Everyone loves him here.”

The vicar seems a bit surprised that they should highlight his pastoral work. “How can you call people special if you don’t even visit them?” he says.

THE 25th anniversary mass was actually on Tuesday evening, followed by what St James’s calls a buffet supper and what others might suppose a coronation banquet.

It was also the feast of St Peter and St Paul. As might reasonably be supposed, the saints took precedence.

Unable to make it – football business, and in June for heaven’s sake – the column invited itself to last Sunday’s 10am service.

“It’ll be dumbed down ahead of Tuesday,” said Fr Grieves. It’s not, of course, but even if dumb and dumber, St James’s services would speak eloquently for themselves.

The only small quibble – about which he, too, may be having words – is that the proper request for silence before the service seems increasingly to be ignored.
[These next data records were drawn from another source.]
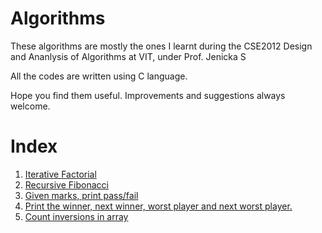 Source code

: # Algorithms
These algorithms are mostly the ones I learnt during the CSE2012 Design and Ananlysis of Algorithms at VIT, under Prof. Jenicka S

All the codes are written using C language.

Hope you find them useful. Improvements and suggestions always welcome.
# Index
1. [Iterative Factorial](./Iterative%20Factorial/)
2. [Recursive Fibonacci](./Recursive%20Fibonacci/)
3. [Given marks, print pass/fail](./Pass%20or%20Fail/)
4. [Print the winner, next winner, worst player and next worst player.](./Winners%20and%20worst%20Players/) 
5. [Count inversions in array]()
They’re rabbitting on all sides.

The service is led by Fr Grieves, assisted by Fr John Payne and Fr Ray Burr. “The assistant priests over the years have been an inspiration and a real help,” says Fr Grieves.

It’s the day of the big game, which may explain the chatter. As if to underline his mortality, the vicar confesses that he has no interest in football and will probably spend the afternoon shifting furniture or something.

Fr Payne, in his plain-speaking sermon, talks of the need to juggle different roles. “For a priest to balance his personal life and his priestly life is more of a struggle than many appreciate,” he says.

The choir has more academic hoods than Carols from Kings, the choreography perfect, the music so compelling that Mark Mawhinney, the organist, is applauded at the end.

The months after Easter are what the Church calls Ordinary Time.

There’s nothing remotely ordinary about a service on Albert Hill.

The service lasts 75 minutes, followed by coffee and biscuits in the hall across the road and a chance further to chat with Fr Grieves.

Though already it seems to be a case of “when in Darlington, do as the Romans do”, he insists that they’re not rushing headlong across the divide. “We’re exploring it, there’s no secret about that, but we’re not going to hurry. I don’t see how it’s going to work, but I have to find a way of keeping these people together.

“They need someone to care for them, to nurture them, and that’s not going to happen in the Church of England’s plan for localities for Darlington.

He anticipates spending the rest of his working life there. “I will get this parish to a situation where it is safe, secure and where it has a priest to follow me.

“Whoever would have thought that 20-odd years ago, when they thought we should close it down?”